Recursive Self-Improvement Builds Task-Specific Harnesses

Poetiq’s Meta-System creates optimized inference harnesses—layers handling prompting, output structuring, multi-call assembly, and evaluation—without fine-tuning base models or accessing internals, using only standard API calls. For LiveCodeBench Pro (LCB Pro), a contamination-resistant C++ coding benchmark testing accuracy, runtime, and memory on Easy/Medium/Hard problems from competitions, the system starts with Gemini 3.1 Pro to recursively refine strategies: better question chains, answer assembly, and constraint handling. It draws from prior optimizations on ARC-AGI (reasoning) and Humanity’s Last Exam (retrieval), proving self-improvement across LLM task categories. The resulting harness is model-agnostic, applying unchanged to other providers' models, open-weights or proprietary, satisfying three goals: efficacy gains sans fine-tuning, automatic harness creation, and cross-model portability.

Universal Gains Across Models and Difficulty Tiers

Applied post-optimization on Gemini 3.1 Pro (78.6% → 90.9% overall, Hard: 7.7% → 58.3%), the harness improved every tested LLM on LCB Pro (25Q2 leaderboard). GPT 5.5 High hit 93.9% (up 4.3% from 89.6%, Hard: 50.0% → 75.0%). Smaller models shone: Gemini 3.0 Flash rose 10 points (72.3% → 82.3%), beating larger Claude Opus 4.7, baseline Gemini 3.1 Pro, and GPT 5.2 High. Kimi K2.6 jumped ~30 points (50.0% → 79.9%); Nemotron 3 Super 120B gained 12.8%. All tiers benefited, with largest gaps closing on Hard problems where procedural logic and constraints matter most. Poetiq cross-validated baselines against official leaderboard scores at livecodebenchpro.com.

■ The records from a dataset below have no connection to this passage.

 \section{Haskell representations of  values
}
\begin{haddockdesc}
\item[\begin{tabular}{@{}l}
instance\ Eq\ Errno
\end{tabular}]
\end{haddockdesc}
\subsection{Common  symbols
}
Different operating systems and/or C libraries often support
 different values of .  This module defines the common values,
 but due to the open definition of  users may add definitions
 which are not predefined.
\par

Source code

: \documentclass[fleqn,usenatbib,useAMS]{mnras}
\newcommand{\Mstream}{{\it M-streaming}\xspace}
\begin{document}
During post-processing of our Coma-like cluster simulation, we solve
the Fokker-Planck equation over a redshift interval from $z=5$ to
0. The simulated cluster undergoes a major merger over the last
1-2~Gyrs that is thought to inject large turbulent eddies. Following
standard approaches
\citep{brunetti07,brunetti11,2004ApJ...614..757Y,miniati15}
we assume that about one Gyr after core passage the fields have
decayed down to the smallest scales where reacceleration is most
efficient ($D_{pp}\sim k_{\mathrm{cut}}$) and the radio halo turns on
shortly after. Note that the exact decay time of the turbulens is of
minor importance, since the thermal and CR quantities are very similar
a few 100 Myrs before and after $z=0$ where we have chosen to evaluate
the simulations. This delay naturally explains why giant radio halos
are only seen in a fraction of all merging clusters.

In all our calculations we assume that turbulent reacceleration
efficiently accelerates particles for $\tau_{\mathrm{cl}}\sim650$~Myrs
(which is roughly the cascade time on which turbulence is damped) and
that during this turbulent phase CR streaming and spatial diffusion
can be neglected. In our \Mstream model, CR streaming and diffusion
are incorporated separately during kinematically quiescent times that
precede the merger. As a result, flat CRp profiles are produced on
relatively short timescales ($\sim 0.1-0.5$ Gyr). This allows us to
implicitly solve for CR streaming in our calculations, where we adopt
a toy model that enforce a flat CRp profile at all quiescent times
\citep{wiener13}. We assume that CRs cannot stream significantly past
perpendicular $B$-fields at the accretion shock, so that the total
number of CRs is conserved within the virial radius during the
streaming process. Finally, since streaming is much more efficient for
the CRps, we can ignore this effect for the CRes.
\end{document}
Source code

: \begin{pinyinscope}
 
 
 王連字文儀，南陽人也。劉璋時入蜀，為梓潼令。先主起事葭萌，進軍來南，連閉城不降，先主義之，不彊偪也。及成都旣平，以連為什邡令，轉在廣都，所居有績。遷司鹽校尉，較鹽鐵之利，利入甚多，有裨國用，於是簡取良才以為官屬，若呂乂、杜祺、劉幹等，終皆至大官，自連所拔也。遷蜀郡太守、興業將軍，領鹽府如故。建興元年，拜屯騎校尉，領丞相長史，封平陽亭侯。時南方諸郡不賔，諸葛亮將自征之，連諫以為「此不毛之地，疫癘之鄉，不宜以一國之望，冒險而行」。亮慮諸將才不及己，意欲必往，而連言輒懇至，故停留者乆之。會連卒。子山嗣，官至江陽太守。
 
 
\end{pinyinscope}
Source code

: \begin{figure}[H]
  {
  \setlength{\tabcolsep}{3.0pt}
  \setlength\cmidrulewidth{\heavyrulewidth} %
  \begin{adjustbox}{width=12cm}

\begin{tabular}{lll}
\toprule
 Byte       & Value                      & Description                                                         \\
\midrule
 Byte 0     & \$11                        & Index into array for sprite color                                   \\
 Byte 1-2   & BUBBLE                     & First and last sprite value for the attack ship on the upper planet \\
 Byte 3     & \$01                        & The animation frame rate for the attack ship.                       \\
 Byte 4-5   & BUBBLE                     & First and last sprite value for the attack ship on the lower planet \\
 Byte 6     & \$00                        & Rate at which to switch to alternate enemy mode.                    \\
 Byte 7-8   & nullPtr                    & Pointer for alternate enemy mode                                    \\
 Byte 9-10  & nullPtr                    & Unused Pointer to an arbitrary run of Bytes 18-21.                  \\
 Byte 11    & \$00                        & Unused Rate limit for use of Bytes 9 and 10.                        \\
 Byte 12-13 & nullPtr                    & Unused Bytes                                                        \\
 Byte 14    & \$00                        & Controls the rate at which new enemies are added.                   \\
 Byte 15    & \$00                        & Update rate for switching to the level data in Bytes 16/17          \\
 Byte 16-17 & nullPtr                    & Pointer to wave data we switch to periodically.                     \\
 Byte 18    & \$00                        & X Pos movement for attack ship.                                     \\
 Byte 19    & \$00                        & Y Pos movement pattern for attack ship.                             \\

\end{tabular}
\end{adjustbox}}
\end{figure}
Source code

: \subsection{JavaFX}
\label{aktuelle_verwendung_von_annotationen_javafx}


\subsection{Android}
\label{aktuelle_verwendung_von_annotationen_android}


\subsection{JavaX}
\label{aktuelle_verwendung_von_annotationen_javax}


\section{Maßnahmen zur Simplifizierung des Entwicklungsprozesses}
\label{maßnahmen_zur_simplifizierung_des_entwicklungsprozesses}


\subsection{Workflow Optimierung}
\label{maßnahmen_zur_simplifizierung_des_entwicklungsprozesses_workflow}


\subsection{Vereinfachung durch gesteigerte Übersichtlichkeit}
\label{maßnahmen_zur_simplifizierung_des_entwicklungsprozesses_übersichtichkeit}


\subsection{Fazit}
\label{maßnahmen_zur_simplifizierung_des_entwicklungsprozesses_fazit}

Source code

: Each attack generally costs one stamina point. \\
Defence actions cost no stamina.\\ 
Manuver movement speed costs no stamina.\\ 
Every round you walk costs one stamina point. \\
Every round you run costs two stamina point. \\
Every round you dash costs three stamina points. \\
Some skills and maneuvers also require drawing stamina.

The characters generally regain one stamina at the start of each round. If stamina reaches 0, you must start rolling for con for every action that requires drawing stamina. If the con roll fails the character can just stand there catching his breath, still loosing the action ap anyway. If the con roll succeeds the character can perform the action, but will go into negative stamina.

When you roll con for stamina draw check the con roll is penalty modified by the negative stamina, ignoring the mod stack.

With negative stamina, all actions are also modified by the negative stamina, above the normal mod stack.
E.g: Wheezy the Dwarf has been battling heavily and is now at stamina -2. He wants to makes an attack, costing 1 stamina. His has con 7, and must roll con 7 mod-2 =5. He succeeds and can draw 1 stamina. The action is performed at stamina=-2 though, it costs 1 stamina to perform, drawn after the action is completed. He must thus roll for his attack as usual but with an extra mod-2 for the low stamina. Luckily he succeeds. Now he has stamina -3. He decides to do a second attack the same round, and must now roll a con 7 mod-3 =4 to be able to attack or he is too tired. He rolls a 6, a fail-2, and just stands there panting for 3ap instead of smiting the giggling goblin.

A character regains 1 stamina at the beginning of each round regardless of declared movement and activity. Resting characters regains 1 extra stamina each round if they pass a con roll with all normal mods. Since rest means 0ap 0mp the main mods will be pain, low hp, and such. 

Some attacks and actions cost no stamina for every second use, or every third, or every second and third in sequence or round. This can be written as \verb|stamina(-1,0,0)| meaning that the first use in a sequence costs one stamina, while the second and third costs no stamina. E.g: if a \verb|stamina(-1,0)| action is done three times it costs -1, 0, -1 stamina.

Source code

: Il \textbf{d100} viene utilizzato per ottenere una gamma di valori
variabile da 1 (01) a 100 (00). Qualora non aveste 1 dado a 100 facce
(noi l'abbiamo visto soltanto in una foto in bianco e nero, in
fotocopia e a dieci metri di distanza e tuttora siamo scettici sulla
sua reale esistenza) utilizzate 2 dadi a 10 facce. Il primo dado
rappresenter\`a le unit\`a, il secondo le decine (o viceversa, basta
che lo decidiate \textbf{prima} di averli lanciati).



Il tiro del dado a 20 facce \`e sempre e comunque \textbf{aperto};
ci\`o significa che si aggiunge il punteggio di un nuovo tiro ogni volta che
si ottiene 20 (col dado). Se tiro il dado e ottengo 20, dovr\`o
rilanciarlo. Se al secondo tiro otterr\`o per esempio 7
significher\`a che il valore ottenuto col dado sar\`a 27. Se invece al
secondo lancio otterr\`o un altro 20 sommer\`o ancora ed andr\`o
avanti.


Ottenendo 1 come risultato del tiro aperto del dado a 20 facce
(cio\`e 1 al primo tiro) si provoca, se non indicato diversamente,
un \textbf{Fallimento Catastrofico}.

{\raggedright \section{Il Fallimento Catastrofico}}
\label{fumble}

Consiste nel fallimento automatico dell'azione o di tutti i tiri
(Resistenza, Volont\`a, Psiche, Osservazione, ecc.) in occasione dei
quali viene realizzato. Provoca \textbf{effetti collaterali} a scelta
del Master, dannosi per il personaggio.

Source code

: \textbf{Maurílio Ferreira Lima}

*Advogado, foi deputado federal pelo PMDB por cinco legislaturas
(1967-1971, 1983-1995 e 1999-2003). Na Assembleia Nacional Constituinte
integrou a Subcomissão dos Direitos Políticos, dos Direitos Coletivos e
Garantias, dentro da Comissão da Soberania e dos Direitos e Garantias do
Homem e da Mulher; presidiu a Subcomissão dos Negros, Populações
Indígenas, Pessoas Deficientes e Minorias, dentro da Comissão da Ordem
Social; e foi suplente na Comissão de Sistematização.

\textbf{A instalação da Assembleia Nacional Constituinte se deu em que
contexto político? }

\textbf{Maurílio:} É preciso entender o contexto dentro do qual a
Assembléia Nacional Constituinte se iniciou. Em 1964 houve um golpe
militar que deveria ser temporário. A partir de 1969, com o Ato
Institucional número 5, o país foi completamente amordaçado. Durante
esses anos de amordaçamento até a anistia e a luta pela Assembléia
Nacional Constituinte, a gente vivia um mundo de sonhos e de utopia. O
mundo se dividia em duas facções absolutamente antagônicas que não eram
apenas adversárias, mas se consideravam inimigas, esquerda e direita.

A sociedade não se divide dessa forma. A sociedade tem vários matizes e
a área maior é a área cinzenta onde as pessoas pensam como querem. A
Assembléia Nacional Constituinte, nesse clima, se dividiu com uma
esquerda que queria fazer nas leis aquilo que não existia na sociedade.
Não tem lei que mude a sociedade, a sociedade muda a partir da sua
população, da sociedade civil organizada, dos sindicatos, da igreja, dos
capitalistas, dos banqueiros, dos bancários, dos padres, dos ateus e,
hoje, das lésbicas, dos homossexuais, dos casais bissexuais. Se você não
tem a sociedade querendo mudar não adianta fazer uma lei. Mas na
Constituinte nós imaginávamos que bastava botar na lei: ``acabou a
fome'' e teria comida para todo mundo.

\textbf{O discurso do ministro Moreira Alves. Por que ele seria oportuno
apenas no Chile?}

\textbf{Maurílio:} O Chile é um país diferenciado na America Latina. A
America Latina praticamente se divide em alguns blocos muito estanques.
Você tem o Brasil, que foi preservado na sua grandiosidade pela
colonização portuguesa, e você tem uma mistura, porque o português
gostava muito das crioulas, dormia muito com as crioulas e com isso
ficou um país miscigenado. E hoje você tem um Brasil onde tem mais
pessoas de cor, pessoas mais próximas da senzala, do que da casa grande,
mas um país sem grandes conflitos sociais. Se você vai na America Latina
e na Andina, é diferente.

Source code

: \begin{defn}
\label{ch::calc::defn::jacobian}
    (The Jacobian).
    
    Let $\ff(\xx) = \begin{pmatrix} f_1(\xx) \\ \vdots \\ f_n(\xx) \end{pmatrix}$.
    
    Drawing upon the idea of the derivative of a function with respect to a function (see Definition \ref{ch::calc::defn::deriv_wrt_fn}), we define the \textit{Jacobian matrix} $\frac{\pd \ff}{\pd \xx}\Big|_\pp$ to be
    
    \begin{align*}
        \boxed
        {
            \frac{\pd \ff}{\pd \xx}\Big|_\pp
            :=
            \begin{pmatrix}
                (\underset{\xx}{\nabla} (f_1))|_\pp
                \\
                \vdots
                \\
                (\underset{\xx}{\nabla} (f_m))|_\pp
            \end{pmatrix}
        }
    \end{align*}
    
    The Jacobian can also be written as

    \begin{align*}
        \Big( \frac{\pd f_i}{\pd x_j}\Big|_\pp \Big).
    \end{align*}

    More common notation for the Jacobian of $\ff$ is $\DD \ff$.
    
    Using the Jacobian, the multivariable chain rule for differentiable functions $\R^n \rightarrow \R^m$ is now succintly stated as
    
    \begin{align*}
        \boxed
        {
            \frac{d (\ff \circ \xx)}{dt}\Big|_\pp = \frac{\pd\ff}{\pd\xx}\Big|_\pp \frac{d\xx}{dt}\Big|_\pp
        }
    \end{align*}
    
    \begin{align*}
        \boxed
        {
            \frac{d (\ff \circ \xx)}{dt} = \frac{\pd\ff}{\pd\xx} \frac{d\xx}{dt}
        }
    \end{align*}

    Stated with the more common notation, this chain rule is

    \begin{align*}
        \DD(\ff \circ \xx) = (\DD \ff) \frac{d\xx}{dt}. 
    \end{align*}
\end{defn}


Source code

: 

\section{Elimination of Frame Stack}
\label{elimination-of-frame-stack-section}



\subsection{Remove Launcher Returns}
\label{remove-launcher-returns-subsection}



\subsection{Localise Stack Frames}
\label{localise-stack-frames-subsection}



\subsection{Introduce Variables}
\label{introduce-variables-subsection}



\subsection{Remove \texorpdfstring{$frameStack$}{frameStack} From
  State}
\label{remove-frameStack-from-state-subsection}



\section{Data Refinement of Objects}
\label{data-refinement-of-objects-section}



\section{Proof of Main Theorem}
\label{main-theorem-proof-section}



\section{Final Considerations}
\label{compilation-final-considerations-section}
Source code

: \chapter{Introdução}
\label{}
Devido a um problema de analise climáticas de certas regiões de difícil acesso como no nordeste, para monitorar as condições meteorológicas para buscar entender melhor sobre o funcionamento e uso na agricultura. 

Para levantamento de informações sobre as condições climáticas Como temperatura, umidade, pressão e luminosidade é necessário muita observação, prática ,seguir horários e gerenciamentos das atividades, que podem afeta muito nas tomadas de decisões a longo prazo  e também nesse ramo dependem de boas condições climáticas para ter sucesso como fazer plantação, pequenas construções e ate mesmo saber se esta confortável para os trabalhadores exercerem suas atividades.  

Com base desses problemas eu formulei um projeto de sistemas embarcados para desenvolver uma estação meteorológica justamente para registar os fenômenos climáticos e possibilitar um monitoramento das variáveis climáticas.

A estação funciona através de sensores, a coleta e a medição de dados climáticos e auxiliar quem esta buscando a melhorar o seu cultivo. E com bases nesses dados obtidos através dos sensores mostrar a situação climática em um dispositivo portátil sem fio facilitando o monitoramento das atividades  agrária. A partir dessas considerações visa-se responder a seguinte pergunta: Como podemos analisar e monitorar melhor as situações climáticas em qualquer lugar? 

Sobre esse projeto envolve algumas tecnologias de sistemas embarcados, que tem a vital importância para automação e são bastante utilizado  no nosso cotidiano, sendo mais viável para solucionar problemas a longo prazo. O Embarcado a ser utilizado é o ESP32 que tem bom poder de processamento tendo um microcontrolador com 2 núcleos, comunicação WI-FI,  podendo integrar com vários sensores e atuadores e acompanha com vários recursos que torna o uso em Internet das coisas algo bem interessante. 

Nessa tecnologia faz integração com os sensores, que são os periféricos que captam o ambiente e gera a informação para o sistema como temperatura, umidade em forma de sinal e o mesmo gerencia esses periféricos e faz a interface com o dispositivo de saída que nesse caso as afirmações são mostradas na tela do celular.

Why Harnesses Outperform Baselines Without Model Changes

Hand-built harnesses demand engineering effort; Poetiq automates this via meta-optimization, turning coding—a blend of reasoning, retrieval, and logic generation—into a harness-driven strength. Gains stem from tailored orchestration: sequential prompting for complex C++ solutions meeting runtime/memory limits, not just correct output. This enables economical models to punch above weight, as seen previously on ARC-AGI, and scales to commercial coding apps without provider-specific tweaks.